→ **About this exercise**:
Somewhere below is a line with "- Training and support materials?" and, later, a line with "36. **How do"; repeat those two lines and all the lines between them, exactly as they are.

Stored data

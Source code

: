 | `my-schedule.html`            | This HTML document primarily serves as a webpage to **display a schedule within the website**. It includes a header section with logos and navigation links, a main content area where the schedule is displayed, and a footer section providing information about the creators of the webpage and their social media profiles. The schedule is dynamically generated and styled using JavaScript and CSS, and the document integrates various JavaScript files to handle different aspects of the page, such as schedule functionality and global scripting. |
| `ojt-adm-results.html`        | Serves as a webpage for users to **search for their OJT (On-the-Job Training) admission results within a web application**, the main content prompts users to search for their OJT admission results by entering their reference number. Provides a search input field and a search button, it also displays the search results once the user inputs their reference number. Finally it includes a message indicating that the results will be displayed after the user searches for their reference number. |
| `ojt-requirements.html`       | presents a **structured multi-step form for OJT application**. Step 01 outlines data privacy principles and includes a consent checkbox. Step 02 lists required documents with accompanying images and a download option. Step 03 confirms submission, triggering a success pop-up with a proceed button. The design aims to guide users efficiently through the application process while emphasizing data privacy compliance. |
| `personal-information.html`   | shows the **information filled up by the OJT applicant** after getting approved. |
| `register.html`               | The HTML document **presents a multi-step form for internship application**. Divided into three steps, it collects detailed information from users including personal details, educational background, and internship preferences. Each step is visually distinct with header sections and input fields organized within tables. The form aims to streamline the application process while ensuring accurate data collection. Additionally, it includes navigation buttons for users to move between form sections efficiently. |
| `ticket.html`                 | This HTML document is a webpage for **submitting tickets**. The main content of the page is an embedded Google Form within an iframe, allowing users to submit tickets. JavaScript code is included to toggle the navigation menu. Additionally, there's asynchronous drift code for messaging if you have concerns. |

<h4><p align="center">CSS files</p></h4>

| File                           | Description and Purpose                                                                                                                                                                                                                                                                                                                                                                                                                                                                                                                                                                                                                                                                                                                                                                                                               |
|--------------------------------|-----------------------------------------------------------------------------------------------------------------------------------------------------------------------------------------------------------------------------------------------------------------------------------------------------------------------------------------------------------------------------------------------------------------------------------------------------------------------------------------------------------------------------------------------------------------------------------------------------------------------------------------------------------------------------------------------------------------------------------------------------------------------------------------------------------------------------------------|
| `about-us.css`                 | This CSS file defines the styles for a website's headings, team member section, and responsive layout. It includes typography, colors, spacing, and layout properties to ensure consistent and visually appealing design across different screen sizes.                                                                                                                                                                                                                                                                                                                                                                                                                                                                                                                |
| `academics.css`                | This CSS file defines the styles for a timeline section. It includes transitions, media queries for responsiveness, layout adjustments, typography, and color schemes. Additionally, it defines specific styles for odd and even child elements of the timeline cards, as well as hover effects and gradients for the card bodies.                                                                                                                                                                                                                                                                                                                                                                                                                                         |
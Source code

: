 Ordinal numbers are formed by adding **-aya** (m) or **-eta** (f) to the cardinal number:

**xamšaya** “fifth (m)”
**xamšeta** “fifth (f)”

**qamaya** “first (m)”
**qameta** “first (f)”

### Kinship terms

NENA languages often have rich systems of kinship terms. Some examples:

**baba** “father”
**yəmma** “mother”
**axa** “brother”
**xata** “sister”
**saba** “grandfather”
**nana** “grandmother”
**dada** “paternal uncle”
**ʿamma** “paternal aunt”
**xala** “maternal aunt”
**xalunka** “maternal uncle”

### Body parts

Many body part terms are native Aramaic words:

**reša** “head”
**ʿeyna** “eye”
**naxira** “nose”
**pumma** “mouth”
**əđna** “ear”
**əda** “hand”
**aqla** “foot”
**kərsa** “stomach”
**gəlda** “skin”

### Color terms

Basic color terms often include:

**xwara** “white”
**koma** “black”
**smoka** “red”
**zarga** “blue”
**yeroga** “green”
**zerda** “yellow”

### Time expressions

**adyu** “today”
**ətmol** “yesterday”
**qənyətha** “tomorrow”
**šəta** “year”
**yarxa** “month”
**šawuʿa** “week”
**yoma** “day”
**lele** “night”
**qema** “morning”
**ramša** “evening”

==

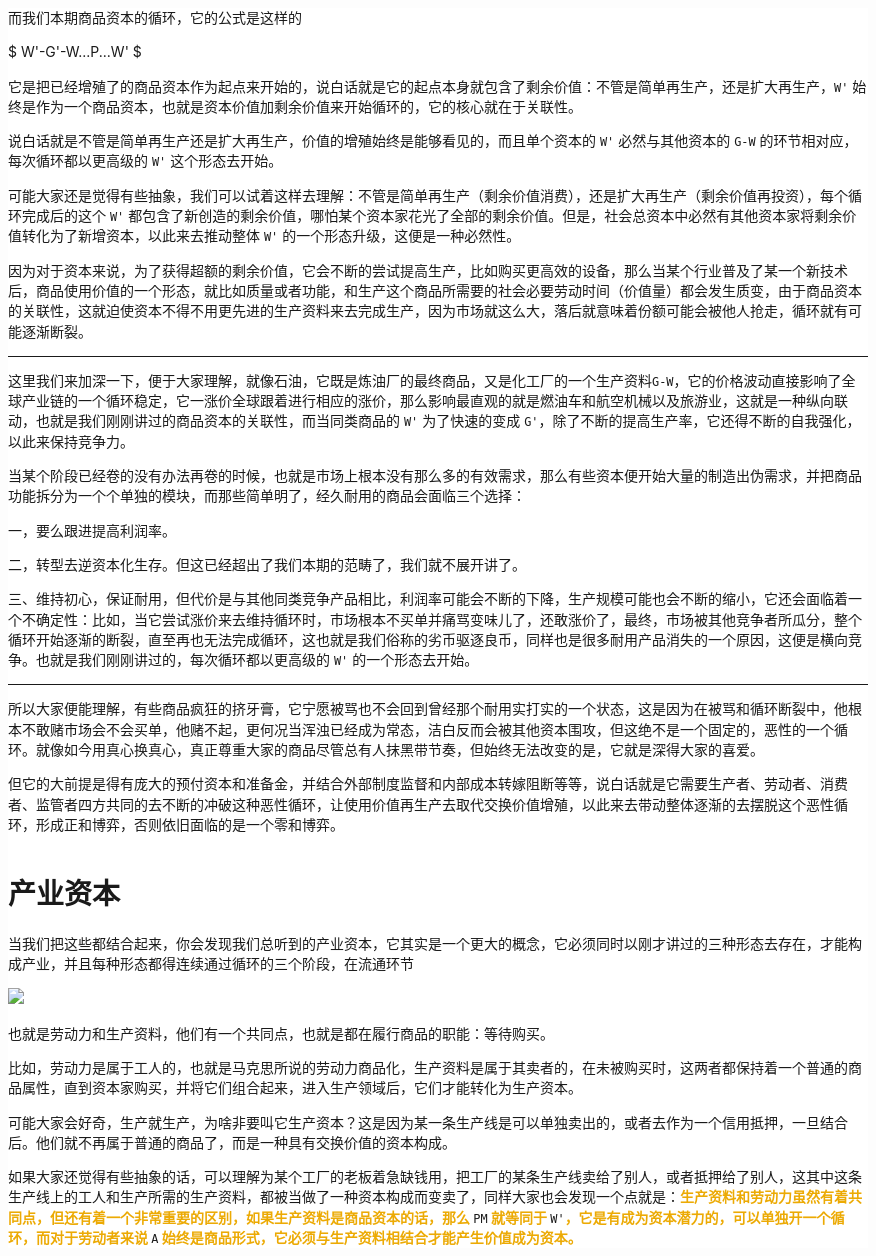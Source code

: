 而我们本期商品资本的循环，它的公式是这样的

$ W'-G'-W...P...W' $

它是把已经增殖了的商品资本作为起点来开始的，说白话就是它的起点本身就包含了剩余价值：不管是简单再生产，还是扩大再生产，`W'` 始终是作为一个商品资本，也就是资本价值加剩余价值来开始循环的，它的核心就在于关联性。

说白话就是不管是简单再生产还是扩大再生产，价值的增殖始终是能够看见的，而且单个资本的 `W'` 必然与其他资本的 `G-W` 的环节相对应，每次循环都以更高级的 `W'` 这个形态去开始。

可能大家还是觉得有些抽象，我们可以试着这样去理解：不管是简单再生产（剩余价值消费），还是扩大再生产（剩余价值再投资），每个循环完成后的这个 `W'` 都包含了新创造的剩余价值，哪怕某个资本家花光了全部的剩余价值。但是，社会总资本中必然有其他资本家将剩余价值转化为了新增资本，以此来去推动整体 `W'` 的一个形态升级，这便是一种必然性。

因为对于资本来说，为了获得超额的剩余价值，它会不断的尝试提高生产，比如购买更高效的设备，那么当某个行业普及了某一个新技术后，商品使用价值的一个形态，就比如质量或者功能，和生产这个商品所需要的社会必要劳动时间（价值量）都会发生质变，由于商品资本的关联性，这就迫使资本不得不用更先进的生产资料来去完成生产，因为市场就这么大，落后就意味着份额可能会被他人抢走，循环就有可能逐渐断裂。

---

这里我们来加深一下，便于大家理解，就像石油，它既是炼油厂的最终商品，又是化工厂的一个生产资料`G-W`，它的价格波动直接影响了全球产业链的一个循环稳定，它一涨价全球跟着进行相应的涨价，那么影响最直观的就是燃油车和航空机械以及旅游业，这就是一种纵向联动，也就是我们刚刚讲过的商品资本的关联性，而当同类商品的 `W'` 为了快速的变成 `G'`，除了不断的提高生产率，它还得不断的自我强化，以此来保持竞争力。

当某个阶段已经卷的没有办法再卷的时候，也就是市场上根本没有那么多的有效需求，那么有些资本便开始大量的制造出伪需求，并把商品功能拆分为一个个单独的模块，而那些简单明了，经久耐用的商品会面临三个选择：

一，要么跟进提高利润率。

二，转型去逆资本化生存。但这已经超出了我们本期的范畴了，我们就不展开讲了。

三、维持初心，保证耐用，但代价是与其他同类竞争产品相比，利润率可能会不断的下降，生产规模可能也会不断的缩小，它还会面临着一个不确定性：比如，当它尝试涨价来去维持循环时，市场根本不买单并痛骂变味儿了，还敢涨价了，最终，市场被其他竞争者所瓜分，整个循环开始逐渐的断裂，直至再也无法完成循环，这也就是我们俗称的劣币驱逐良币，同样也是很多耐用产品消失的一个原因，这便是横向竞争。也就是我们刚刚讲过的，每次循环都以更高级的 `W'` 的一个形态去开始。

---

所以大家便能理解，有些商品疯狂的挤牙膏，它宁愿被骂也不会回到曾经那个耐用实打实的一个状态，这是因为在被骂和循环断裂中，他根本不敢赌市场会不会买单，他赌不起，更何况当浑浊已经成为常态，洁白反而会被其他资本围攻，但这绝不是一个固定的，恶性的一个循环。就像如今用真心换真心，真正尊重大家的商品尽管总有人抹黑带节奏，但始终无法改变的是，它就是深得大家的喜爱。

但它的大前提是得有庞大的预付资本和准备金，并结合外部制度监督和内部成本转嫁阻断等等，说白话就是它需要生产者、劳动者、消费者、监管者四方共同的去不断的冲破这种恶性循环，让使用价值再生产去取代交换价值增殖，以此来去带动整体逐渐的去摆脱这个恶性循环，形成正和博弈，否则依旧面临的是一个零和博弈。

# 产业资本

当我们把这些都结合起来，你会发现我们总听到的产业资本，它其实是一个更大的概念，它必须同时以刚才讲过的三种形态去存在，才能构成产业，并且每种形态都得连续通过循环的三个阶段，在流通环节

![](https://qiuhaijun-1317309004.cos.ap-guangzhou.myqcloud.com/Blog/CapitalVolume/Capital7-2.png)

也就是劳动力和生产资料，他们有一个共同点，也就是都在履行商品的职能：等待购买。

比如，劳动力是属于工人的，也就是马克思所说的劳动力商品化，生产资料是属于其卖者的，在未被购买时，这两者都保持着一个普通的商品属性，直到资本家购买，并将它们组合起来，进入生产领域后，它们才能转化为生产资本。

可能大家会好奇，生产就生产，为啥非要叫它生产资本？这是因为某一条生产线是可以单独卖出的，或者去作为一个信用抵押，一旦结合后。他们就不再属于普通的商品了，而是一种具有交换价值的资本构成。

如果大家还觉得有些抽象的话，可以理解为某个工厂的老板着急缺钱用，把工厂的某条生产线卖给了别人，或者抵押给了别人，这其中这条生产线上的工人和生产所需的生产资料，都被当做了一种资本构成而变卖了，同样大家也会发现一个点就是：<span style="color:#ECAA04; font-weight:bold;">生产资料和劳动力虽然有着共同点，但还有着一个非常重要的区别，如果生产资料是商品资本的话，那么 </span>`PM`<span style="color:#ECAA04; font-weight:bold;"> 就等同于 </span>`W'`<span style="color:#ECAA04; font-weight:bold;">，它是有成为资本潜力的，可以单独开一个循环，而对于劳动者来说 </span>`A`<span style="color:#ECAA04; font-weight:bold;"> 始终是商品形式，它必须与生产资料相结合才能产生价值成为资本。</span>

...

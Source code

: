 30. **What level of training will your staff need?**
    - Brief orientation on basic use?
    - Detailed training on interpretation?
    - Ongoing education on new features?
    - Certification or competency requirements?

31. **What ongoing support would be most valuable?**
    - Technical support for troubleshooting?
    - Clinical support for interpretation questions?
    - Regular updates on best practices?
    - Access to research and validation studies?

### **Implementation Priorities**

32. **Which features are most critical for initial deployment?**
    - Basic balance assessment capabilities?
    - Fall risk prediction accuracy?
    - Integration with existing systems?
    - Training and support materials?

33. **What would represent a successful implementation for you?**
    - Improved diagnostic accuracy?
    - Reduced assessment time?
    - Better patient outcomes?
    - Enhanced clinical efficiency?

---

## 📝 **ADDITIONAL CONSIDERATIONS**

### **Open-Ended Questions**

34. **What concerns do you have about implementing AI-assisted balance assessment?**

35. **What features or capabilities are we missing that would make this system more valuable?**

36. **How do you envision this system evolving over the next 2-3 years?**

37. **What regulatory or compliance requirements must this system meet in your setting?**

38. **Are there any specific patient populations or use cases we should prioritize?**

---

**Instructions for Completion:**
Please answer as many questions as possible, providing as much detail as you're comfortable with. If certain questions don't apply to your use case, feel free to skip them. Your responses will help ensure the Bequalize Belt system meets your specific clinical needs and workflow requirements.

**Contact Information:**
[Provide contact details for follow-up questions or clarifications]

→ **Result of the task**:
    - Training and support materials?

33. **What would represent a successful implementation for you?**
    - Improved diagnostic accuracy?
    - Reduced assessment time?
    - Better patient outcomes?
    - Enhanced clinical efficiency?

---

## 📝 **ADDITIONAL CONSIDERATIONS**

### **Open-Ended Questions**

34. **What concerns do you have about implementing AI-assisted balance assessment?**

35. **What features or capabilities are we missing that would make this system more valuable?**

36. **How do you envision this system evolving over the next 2-3 years?**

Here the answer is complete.